───── Task inputs ─────

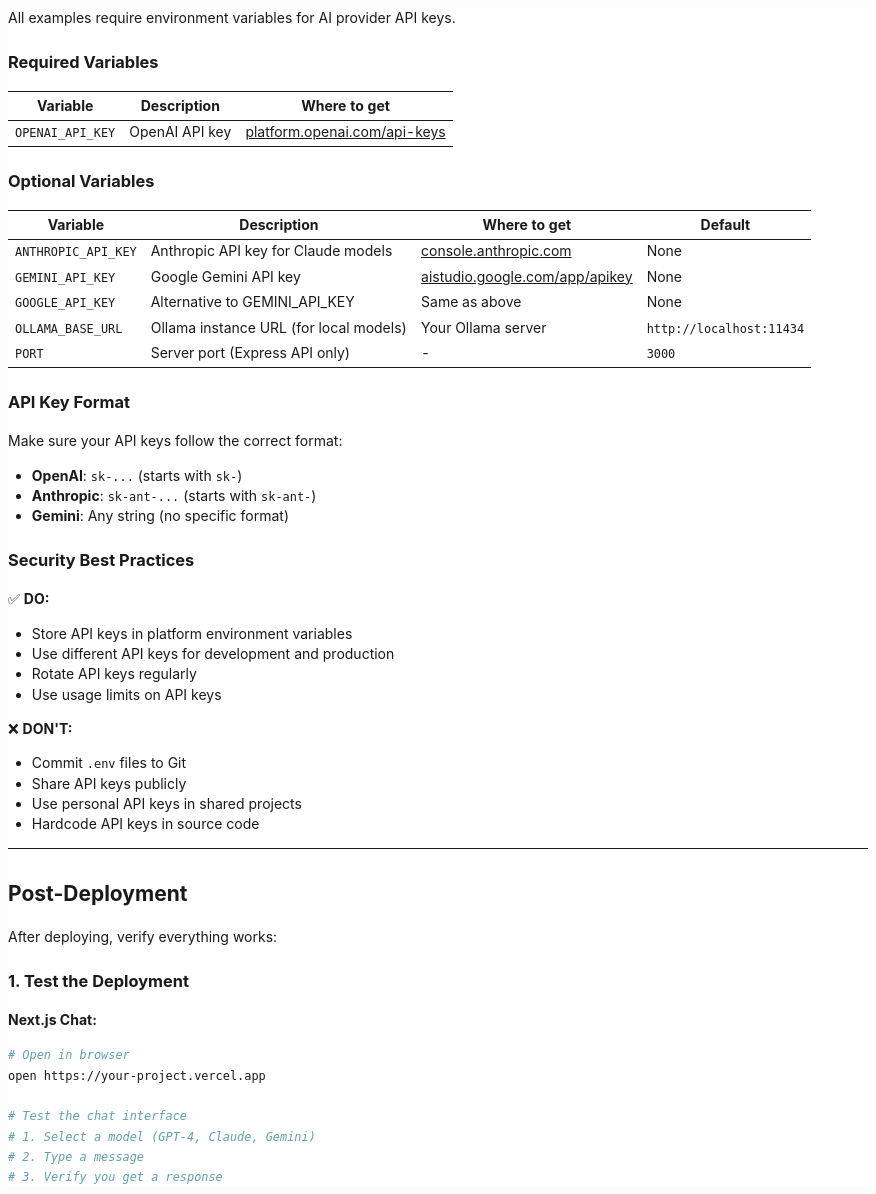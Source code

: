 All examples require environment variables for AI provider API keys.

### Required Variables

| Variable | Description | Where to get |
|----------|-------------|--------------|
| `OPENAI_API_KEY` | OpenAI API key | [platform.openai.com/api-keys](https://platform.openai.com/api-keys) |

### Optional Variables

| Variable | Description | Where to get | Default |
|----------|-------------|--------------|---------|
| `ANTHROPIC_API_KEY` | Anthropic API key for Claude models | [console.anthropic.com](https://console.anthropic.com/) | None |
| `GEMINI_API_KEY` | Google Gemini API key | [aistudio.google.com/app/apikey](https://aistudio.google.com/app/apikey) | None |
| `GOOGLE_API_KEY` | Alternative to GEMINI_API_KEY | Same as above | None |
| `OLLAMA_BASE_URL` | Ollama instance URL (for local models) | Your Ollama server | `http://localhost:11434` |
| `PORT` | Server port (Express API only) | - | `3000` |

### API Key Format

Make sure your API keys follow the correct format:

- **OpenAI**: `sk-...` (starts with `sk-`)
- **Anthropic**: `sk-ant-...` (starts with `sk-ant-`)
- **Gemini**: Any string (no specific format)

### Security Best Practices

✅ **DO:**
- Store API keys in platform environment variables
- Use different API keys for development and production
- Rotate API keys regularly
- Use usage limits on API keys

❌ **DON'T:**
- Commit `.env` files to Git
- Share API keys publicly
- Use personal API keys in shared projects
- Hardcode API keys in source code

---

## Post-Deployment

After deploying, verify everything works:

### 1. Test the Deployment

**Next.js Chat:**
```bash
# Open in browser
open https://your-project.vercel.app

# Test the chat interface
# 1. Select a model (GPT-4, Claude, Gemini)
# 2. Type a message
# 3. Verify you get a response
```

─────

Exercise instructions:
Could you find each line in the entries that contains the string "platform" and copy it?

Output of the task:
| `OPENAI_API_KEY` | OpenAI API key | [platform.openai.com/api-keys](https://platform.openai.com/api-keys) |
- Store API keys in platform environment variables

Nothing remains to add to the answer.